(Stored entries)
• • • •
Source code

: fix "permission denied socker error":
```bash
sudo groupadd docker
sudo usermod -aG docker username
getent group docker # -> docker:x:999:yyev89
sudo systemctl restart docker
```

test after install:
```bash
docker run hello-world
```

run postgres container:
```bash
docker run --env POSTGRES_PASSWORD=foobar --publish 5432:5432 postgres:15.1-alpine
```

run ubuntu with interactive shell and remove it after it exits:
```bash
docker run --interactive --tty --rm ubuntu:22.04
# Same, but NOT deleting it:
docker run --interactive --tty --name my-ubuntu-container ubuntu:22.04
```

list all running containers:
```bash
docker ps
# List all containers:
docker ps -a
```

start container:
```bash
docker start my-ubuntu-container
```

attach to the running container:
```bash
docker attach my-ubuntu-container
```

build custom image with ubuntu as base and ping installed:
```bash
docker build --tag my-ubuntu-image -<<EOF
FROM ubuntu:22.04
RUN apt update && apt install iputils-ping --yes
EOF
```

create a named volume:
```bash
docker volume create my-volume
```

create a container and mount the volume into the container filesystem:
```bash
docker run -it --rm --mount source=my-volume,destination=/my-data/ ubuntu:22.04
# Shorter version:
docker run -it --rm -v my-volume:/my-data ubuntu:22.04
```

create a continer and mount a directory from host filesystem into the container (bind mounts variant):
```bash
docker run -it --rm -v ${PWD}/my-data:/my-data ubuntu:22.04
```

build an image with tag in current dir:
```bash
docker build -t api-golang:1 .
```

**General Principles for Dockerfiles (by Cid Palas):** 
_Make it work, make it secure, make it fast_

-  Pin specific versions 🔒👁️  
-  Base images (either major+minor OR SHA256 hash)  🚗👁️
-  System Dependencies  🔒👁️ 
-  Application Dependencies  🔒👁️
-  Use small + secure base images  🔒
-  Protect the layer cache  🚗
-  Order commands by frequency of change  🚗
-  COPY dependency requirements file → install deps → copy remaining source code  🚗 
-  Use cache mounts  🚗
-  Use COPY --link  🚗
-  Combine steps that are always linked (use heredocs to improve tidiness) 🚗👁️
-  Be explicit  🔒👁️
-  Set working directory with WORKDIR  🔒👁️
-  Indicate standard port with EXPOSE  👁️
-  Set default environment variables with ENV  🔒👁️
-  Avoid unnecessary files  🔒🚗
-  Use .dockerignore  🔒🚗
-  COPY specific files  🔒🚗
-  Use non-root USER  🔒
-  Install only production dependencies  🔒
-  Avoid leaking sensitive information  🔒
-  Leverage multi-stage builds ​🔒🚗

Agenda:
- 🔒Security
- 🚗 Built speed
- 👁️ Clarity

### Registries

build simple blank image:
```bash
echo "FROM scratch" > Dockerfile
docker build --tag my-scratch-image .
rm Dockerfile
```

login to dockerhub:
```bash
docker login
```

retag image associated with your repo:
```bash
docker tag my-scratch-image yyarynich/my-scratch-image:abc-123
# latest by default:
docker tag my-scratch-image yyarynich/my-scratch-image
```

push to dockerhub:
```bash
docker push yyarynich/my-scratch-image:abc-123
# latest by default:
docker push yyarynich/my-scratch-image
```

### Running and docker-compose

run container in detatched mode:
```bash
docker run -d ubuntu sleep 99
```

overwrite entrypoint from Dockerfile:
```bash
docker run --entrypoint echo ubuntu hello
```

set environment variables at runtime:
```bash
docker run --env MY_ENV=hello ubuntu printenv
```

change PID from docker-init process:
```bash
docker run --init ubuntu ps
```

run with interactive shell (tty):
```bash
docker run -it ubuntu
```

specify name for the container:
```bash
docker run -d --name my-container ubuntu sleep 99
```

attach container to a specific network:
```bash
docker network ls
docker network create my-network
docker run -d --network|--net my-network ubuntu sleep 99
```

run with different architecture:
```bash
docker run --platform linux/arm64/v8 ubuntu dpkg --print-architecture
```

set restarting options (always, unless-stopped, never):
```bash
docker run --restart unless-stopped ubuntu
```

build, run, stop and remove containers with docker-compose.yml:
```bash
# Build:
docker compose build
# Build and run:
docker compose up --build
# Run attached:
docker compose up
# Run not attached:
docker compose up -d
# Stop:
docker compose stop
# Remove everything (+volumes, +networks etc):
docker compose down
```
• • • •
#### What the task asks
Every line of the records above where the string "hello" is found should be copied.

#### The answer
docker run hello-world
docker run --entrypoint echo ubuntu hello
docker run --env MY_ENV=hello ubuntu printenv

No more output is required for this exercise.